Both of them were dishevelled - owing to the fact that fifteen
minutes earlier they had been rolling around on the ground,
fighting. Not each other, but with a crowd of drunken youths who
had taken it upon themselves to give the two officers a good
hammering.

When Danny had paraded on duty at ten o’clock with the rest of
her shift, she had been partnered up with the less experienced man
and given the keys for one of the patrol cars. The younger officer
had yet to earn a permit to drive police cars, having recently
failed a standard driving course; in fact, having narrowly scraped
through his probationary period by the skin of his teeth, he was
fortunate even to have a job.

Rupert Davison had that certain knack of getting himself, and
others, into trouble. Consequently, nobody wanted to work with
him.

And yet, when Danny drew the short straw that night and found
herself working with him, at first she did not mind. Blackburn is a
tough Northern town, and night duty is always potentially
dangerous. Bobbies needed partners for safety’s sake.

Danny received several comments about Davison and was told to
watch her back. The guy was dangerous.


He can’t be that bad,’ she responded.


Oh he is, he fucking is,’ she was assured.

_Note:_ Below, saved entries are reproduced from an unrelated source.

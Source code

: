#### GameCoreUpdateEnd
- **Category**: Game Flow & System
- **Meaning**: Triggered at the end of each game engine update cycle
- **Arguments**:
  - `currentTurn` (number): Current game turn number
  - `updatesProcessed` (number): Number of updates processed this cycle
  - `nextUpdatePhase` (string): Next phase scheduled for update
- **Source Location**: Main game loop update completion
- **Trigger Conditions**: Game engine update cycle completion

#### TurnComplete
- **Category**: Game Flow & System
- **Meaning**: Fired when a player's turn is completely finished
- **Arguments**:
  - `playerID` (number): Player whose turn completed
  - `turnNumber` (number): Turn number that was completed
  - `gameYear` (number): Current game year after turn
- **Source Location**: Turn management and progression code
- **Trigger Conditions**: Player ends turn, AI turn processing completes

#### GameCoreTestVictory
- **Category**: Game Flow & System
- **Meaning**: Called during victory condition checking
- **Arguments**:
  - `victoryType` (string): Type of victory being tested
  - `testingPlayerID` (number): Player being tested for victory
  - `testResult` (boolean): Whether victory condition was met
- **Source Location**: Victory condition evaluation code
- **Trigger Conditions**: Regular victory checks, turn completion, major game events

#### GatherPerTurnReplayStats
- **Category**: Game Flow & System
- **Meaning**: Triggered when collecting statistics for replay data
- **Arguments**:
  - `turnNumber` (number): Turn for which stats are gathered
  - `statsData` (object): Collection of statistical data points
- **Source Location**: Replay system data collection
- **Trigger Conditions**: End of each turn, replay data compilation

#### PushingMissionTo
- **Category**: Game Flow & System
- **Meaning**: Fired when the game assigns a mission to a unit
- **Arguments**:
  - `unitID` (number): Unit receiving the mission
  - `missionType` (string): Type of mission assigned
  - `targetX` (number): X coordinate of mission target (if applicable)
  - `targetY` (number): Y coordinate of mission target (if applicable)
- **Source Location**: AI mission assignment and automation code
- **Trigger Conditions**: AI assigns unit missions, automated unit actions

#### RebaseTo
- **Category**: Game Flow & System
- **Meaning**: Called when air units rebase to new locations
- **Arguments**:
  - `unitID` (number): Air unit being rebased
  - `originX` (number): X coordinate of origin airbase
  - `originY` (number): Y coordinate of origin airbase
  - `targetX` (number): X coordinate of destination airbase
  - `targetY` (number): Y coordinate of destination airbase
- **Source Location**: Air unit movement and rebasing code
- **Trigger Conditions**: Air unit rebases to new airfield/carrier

The first hour and a half or so of the tour had gone well.
Danny was pleasantly surprised. She hated people who prejudged
others and always tried to avoid doing it herself This was the
first time she had ever gone out on patrol with Rupert, and
contrary to reports, she found him amiable – charming - almost good
company and pretty competent. If she had started off believing all
the crap about him, she knew she would have struggled to remain
positive. As it happened, they were busy, going from job to job,
and Rupert had done his whack without any problems. Danny got to
thinking that everybody was completely wrong about him. . . give a
dog a bad name and all that. . . she was quite
impressed.

Just before midnight, they were cruising along Darwen Street,
one of Blackburn’s busiest thoroughfares, night or day.


What I really want is to get involved in cracking some
serious crime. International stuff, if you know what I mean,’
Rupert was saying, revealing his pipe dreams. ‘I’m going to get on
the Fast Track and I really want to be an ACPO officer. . .’ As he
talked he spotted a couple of youths urinating in a shop doorway.
‘Stop!’ he shouted to Danny. ‘I want a word with those guys. Dirty
gits.’

Danny slammed on the brakes, reversed back up the street.
‘Just warn them,’ she told Rupert. ‘We can’t afford to get involved
in trivia tonight.’

He either chose not to hear, or genuinely did not. He jumped
out of the car and strode authoritatively to the offending pissers,
both of whom were completely drunk.

Danny remained behind the wheel, watching Rupert deal with the
incident. It all seemed to be going well. There were a few smiles,
nods and the typical drunken behaviour of wanting to shake hands.
Then suddenly it all went banana-shaped.

Rupert began prodding one of the lads in the chest with a very
attitude-filled forefinger, backing him up against a shop window.
The drunk swung a punch and Rupert’s flat cap went flying through
the air like a Frisbee. Rupert grabbed the lad’s lapels and then
the second youth leapt on to the young PC’s back, trying to
strangle and punch him in the head and face.